The new government must continue to make major investments in transport infrastructure if New Zealand’s economy is to continue along its present growth track, says Road Transport Forum chief executive Ken Shirley.
“While it is pleasing that three parties have finally agreed on a governing arrangement, the hard work really starts now,” says Shirley. “Despite significant investment in recent years New Zealand still faces a major infrastructure deficit that we desperately need to get on top of.”
Shirley says the Roads of National Significance projects are a good start and must continue, but in addition local government needs greater assistance to improve regional roads and both road and rail need to be better integrated to make the most efficient use of freight hubs and inland ports.
“Large scale transport projects involving all modes must meet strict benefit-cost targets if taxpayers are to get value for money. It is also critical that the government invests in projects that enhance the overall connectivity of the transport system without the unnecessary gold-plating that simply drives up the cost.”
Shirley says the election campaign illustrated that the time for road pricing has arrived.
“All parties agreed that the use of demand management through road pricing can have an impact on traffic congestion in Auckland.
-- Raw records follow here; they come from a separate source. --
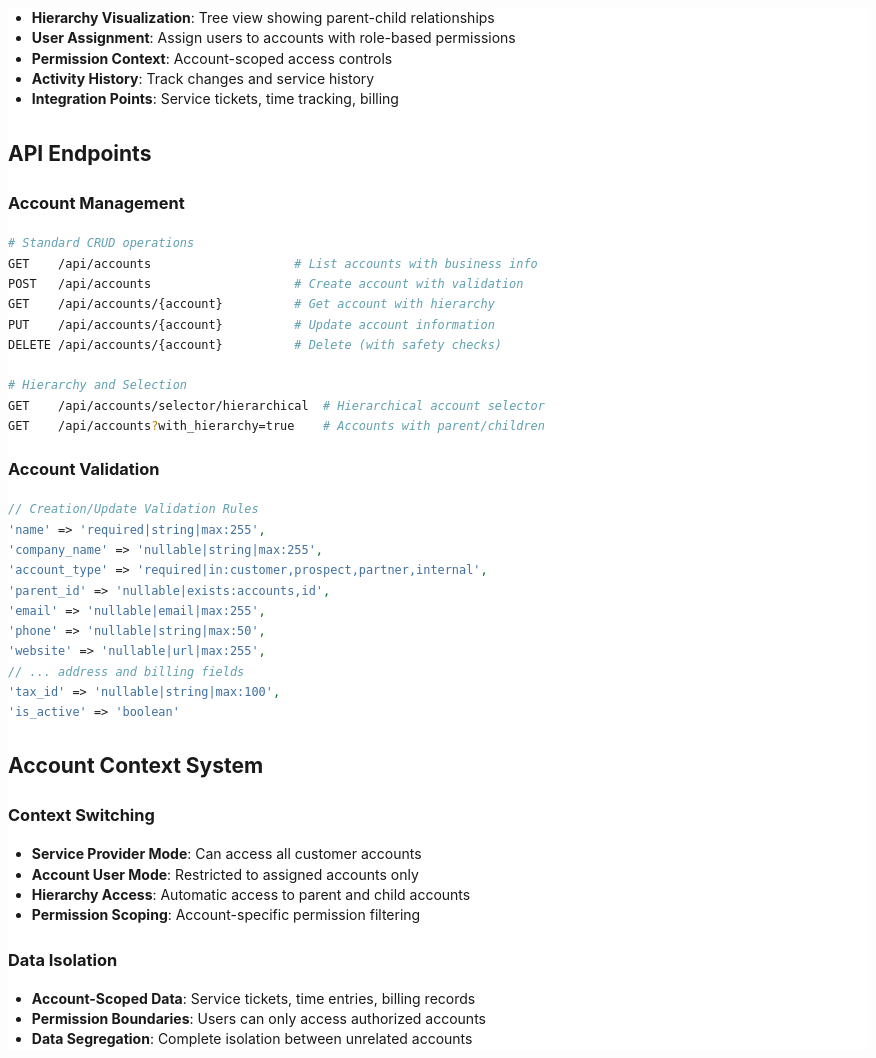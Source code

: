 -   **Hierarchy Visualization**: Tree view showing parent-child relationships
-   **User Assignment**: Assign users to accounts with role-based permissions
-   **Permission Context**: Account-scoped access controls
-   **Activity History**: Track changes and service history
-   **Integration Points**: Service tickets, time tracking, billing

## API Endpoints

### Account Management

```bash
# Standard CRUD operations
GET    /api/accounts                    # List accounts with business info
POST   /api/accounts                    # Create account with validation
GET    /api/accounts/{account}          # Get account with hierarchy
PUT    /api/accounts/{account}          # Update account information
DELETE /api/accounts/{account}          # Delete (with safety checks)

# Hierarchy and Selection
GET    /api/accounts/selector/hierarchical  # Hierarchical account selector
GET    /api/accounts?with_hierarchy=true    # Accounts with parent/children
```

### Account Validation

```php
// Creation/Update Validation Rules
'name' => 'required|string|max:255',
'company_name' => 'nullable|string|max:255',
'account_type' => 'required|in:customer,prospect,partner,internal',
'parent_id' => 'nullable|exists:accounts,id',
'email' => 'nullable|email|max:255',
'phone' => 'nullable|string|max:50',
'website' => 'nullable|url|max:255',
// ... address and billing fields
'tax_id' => 'nullable|string|max:100',
'is_active' => 'boolean'
```

## Account Context System

### Context Switching

-   **Service Provider Mode**: Can access all customer accounts
-   **Account User Mode**: Restricted to assigned accounts only
-   **Hierarchy Access**: Automatic access to parent and child accounts
-   **Permission Scoping**: Account-specific permission filtering

### Data Isolation

-   **Account-Scoped Data**: Service tickets, time entries, billing records
-   **Permission Boundaries**: Users can only access authorized accounts
-   **Data Segregation**: Complete isolation between unrelated accounts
We know that a high proportion of peak time traffic is single-occupancy cars and road pricing can have a direct impact on this. As long as the system devised is fair across all road users then there is broad support for its introduction.
“The road transport industry is equally as adamant that the National Land Transport Fund must remain a ring-fenced, user-pays fund that is reinvested back into roading and not used to subsidise other transport modes that make no contribution to it.”
Shirley says the new government must also seek to reinvigorate the stalled Driver Licensing Review.
“The review has the potential to introduce a more fit-for-purpose licence system that would remove a large part of the costs and compliance burden of the current scheme. Transport operators have long considered the present system as a major impediment to attracting new drivers as it takes too long and is far too expensive to gain a licence.”
The future of immigration policy is of concern to the road transport industry, says Shirley, and he cautioned the new government to consider very carefully the implications of further restrictive policy in this area.
“Finally, the upward trend to the road toll over the past few years is of deep concern to the road transport industry. The new government must tackle this issue with some urgency by continuing to invest in the improvement of safety infrastructure such as safety barriers, road straightening and level crossing signals. Driver behaviour must also be addressed and distractions, speed and the use of alcohol and drugs targeted as the key causes in many serious accidents.”
Shirley concluded by saying that while he congratulated the new governing parties on finalising their arrangements, it was critical they got their feet under the desk as soon as possible.
“There is plenty to do and we are already many years behind where we need to be,” he says.